Find the string "zwar" in the material. Copy every line that has it.

╔══

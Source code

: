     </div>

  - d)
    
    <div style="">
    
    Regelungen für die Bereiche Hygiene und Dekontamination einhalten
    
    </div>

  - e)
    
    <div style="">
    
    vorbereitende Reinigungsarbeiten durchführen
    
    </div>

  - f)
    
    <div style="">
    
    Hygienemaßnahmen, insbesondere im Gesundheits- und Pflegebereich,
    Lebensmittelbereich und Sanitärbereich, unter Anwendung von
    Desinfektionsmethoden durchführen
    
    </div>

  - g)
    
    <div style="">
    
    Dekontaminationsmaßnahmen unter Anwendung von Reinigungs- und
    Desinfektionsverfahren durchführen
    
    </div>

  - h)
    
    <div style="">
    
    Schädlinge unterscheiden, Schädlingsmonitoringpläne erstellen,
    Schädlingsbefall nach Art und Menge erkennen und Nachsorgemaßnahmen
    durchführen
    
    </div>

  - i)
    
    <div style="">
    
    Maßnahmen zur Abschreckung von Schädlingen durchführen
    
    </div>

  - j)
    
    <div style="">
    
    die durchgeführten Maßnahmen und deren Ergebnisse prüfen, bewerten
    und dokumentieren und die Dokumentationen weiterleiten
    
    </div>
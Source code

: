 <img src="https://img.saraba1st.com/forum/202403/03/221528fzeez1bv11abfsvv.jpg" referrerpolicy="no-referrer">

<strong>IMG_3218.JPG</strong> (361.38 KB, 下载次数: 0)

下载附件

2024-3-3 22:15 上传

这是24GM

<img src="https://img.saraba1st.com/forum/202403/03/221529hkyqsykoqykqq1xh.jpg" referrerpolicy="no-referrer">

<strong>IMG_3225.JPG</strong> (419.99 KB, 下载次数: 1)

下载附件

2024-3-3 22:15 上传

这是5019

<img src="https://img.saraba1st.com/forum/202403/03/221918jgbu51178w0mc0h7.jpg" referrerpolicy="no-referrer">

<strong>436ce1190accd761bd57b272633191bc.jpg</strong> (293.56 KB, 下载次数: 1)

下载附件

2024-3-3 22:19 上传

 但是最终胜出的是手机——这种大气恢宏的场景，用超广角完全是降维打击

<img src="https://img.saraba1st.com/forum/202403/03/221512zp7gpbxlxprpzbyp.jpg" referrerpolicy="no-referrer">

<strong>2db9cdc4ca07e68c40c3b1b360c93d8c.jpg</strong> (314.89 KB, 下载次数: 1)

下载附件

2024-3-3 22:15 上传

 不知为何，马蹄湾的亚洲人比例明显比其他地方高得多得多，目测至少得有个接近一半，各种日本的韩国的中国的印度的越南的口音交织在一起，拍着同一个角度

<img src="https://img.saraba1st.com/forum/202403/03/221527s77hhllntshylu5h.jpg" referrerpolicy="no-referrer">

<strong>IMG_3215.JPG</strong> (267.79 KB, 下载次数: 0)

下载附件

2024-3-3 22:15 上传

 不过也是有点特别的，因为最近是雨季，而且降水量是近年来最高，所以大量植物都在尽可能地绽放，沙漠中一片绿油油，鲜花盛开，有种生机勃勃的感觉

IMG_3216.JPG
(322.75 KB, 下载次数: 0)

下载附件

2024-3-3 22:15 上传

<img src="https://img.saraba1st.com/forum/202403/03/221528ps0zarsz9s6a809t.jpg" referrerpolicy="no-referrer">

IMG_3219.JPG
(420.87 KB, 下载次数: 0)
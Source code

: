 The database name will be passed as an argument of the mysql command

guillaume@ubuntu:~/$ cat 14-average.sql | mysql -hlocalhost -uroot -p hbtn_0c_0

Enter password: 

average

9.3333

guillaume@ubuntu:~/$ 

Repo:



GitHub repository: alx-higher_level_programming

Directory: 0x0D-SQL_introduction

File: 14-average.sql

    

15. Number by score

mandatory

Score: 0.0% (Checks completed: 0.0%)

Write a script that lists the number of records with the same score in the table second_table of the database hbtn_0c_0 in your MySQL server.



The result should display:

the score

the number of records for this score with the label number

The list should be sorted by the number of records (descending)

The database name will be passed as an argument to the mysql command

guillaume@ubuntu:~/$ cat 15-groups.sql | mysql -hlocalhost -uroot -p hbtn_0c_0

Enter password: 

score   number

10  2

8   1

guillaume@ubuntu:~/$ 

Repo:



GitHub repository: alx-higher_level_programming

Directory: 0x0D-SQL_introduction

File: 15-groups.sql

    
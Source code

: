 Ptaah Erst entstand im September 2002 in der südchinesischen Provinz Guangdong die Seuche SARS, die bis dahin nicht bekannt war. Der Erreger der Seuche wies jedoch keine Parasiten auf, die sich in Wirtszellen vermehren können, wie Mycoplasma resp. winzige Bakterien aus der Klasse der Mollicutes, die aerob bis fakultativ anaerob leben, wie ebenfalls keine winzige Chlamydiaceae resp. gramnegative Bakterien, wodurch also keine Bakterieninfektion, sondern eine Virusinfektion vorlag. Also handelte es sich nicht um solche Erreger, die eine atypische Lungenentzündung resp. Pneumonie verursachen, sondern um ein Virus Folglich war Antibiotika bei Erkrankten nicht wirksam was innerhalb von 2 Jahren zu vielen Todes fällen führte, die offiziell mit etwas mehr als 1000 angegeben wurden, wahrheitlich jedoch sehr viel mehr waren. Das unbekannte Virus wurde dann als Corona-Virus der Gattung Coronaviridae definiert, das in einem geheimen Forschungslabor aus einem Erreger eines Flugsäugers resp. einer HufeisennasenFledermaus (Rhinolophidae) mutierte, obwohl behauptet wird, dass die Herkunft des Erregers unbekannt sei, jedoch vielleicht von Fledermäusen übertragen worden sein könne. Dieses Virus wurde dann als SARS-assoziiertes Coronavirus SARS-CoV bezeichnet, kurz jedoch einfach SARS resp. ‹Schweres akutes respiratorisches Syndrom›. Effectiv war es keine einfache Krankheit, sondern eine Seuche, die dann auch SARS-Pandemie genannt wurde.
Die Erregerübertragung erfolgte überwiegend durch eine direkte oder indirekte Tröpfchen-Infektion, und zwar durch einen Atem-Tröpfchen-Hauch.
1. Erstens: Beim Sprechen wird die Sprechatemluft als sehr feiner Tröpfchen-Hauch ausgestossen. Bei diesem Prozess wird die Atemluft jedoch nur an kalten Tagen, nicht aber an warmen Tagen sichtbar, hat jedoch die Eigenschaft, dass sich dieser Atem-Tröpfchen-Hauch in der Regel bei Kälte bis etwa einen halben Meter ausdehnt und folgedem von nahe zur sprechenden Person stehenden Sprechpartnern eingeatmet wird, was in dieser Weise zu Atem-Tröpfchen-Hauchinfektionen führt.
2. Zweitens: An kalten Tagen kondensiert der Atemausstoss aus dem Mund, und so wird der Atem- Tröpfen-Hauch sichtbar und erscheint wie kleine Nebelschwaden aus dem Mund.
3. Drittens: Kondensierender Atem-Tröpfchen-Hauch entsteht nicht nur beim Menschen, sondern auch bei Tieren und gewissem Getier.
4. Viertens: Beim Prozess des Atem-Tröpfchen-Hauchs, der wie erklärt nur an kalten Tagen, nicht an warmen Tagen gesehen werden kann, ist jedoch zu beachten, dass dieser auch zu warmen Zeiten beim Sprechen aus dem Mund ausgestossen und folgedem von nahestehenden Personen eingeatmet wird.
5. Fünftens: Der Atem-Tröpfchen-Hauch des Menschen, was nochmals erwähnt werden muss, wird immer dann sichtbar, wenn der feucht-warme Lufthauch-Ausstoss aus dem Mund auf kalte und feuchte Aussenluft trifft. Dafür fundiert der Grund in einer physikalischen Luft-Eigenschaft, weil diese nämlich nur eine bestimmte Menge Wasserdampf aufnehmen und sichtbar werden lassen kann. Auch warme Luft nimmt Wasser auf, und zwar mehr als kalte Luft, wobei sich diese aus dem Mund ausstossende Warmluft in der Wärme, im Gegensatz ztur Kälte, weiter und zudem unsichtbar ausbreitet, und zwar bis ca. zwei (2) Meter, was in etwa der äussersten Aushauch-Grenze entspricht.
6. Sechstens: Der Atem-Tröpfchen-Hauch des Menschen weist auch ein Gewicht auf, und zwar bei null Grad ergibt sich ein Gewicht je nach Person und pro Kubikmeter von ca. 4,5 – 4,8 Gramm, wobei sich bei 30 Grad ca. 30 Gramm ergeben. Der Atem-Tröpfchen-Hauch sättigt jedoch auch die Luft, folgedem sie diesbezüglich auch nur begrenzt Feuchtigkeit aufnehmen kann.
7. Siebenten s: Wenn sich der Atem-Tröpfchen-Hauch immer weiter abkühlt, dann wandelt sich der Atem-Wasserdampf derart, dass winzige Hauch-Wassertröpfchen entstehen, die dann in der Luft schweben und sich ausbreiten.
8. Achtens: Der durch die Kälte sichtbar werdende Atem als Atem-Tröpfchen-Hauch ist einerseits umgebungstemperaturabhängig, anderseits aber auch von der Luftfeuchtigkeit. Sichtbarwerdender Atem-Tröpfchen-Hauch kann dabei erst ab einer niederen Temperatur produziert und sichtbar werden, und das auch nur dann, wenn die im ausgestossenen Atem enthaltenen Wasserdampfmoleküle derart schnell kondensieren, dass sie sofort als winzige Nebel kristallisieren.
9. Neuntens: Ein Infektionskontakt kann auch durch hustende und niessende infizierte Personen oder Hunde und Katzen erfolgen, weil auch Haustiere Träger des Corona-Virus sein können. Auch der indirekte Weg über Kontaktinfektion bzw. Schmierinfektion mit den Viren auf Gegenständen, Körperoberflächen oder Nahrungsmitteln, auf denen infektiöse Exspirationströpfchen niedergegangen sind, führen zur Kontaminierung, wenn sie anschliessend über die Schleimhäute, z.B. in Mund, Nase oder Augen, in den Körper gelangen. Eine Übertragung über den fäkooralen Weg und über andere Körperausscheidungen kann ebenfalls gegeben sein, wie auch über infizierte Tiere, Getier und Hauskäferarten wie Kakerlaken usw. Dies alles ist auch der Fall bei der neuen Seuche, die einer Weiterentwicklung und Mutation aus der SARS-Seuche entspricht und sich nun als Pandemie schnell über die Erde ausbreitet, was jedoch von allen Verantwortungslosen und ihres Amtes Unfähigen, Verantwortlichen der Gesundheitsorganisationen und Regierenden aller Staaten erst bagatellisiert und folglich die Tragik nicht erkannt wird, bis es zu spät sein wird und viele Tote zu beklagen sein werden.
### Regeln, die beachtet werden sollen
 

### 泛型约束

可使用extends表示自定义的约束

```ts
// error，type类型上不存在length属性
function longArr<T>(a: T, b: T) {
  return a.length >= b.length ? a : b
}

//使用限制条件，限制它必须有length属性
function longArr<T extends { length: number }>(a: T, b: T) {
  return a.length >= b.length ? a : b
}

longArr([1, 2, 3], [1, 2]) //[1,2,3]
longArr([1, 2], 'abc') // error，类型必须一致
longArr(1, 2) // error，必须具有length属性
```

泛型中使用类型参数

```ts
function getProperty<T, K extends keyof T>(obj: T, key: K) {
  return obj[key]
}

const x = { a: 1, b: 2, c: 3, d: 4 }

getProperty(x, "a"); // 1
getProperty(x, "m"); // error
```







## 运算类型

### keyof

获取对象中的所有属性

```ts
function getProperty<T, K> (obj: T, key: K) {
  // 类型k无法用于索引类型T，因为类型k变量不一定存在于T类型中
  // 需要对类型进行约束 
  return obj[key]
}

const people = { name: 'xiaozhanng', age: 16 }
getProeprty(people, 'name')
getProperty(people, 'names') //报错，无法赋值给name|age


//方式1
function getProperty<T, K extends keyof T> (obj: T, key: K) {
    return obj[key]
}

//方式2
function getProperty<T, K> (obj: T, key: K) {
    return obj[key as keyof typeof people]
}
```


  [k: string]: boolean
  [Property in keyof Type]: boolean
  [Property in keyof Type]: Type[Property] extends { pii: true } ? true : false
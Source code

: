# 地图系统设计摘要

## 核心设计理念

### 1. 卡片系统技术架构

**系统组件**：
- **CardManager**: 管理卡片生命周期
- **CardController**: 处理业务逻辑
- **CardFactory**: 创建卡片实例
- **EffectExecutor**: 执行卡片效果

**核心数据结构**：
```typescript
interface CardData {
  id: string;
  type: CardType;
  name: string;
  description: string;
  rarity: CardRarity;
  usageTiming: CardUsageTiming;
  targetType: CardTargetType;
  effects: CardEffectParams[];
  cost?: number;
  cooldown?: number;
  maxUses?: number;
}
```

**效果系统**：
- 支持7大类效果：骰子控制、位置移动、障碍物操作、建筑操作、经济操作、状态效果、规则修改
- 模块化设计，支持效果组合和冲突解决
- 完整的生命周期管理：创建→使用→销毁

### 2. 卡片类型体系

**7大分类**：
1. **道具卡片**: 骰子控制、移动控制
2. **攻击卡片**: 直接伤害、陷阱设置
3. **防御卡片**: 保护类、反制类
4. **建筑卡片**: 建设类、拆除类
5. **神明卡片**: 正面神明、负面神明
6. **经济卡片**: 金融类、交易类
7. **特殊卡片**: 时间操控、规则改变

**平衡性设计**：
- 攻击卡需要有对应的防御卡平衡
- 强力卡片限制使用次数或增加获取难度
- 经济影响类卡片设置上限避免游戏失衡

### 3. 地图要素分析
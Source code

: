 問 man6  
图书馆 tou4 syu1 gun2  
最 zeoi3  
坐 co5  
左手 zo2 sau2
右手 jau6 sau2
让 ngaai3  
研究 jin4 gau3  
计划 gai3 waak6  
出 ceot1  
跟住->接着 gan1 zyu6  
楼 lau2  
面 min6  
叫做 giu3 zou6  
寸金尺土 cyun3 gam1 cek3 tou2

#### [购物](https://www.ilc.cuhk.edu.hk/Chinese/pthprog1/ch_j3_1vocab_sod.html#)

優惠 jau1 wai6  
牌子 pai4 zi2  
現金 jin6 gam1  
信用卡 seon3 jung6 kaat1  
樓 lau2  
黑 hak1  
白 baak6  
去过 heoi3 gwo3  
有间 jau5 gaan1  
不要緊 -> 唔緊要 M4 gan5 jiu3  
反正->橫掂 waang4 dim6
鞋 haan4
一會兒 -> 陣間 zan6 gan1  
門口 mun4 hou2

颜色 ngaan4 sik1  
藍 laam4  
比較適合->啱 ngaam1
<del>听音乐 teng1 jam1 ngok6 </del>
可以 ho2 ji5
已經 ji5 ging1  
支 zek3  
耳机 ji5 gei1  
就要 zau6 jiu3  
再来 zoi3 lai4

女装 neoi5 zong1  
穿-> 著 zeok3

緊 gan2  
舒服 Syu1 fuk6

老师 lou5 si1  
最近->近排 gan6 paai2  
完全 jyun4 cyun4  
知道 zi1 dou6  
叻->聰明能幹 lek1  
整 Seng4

╚══

◆ **Response area**:
Die Erregerübertragung erfolgte überwiegend durch eine direkte oder indirekte Tröpfchen-Infektion, und zwar durch einen Atem-Tröpfchen-Hauch.
5. Fünftens: Der Atem-Tröpfchen-Hauch des Menschen, was nochmals erwähnt werden muss, wird immer dann sichtbar, wenn der feucht-warme Lufthauch-Ausstoss aus dem Mund auf kalte und feuchte Aussenluft trifft. Dafür fundiert der Grund in einer physikalischen Luft-Eigenschaft, weil diese nämlich nur eine bestimmte Menge Wasserdampf aufnehmen und sichtbar werden lassen kann. Auch warme Luft nimmt Wasser auf, und zwar mehr als kalte Luft, wobei sich diese aus dem Mund ausstossende Warmluft in der Wärme, im Gegensatz ztur Kälte, weiter und zudem unsichtbar ausbreitet, und zwar bis ca. zwei (2) Meter, was in etwa der äussersten Aushauch-Grenze entspricht.
6. Sechstens: Der Atem-Tröpfchen-Hauch des Menschen weist auch ein Gewicht auf, und zwar bei null Grad ergibt sich ein Gewicht je nach Person und pro Kubikmeter von ca. 4,5 – 4,8 Gramm, wobei sich bei 30 Grad ca. 30 Gramm ergeben. Der Atem-Tröpfchen-Hauch sättigt jedoch auch die Luft, folgedem sie diesbezüglich auch nur begrenzt Feuchtigkeit aufnehmen kann.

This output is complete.